That sounds really interesting, whether it is done in Rust, some Rust 2.0, or a successor or experimental language.
I do not know whether it is possible, though. If one does not unwind, what should actually happen instead? How would for instance partial computations, and resources on the stack, be handled? Some partial or constrained unwinding? I have not given it a lot of thought, though.

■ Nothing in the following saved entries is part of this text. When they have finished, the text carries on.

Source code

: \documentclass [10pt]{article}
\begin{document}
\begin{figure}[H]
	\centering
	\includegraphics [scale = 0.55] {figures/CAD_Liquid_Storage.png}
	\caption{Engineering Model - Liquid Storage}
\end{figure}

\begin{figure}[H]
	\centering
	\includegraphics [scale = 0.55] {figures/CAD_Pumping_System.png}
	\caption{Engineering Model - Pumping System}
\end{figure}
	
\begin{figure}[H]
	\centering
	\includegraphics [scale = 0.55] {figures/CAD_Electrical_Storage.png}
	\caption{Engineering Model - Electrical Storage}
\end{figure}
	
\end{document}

How do languages without exceptions handle it? How does C handle it? Error codes all the way? Maybe something with arenas or regions?I do not have a good grasp on panics in Rust, but panics in Rust being able to either unwind or abort dependent on configuration, seems complex, and that design happened for historical reasons, from what I have read elsewhere.
JoshTriplett|3 months ago
The hard use case to handle without unwinding is an HTTP server that wants to allow for panics in a request handler without panicking the entire process. Unwinding is a janky way to handle that, and creates issues in code that doesn't expect unwinding (e.g. half-modified states), and poisoning in particular seems likely to cascade and bring down other parts of the process anyway if some needed resource gets poisoned. But we need a reasonable alternative to propose for that use case, in order to seriously evaluate eliminating unwinding.
questioner8216|3 months ago
If a request handler for example has at some point in time 7 nested calls, in call no. 2 and call no. 6 have resources and partial computation that needs clean-up somehow and somewhere, and call no. 7 panics, I wonder what the code would look like in the different calls, and what would happen and when, and what the compiler would require, and what other relevant code would look like.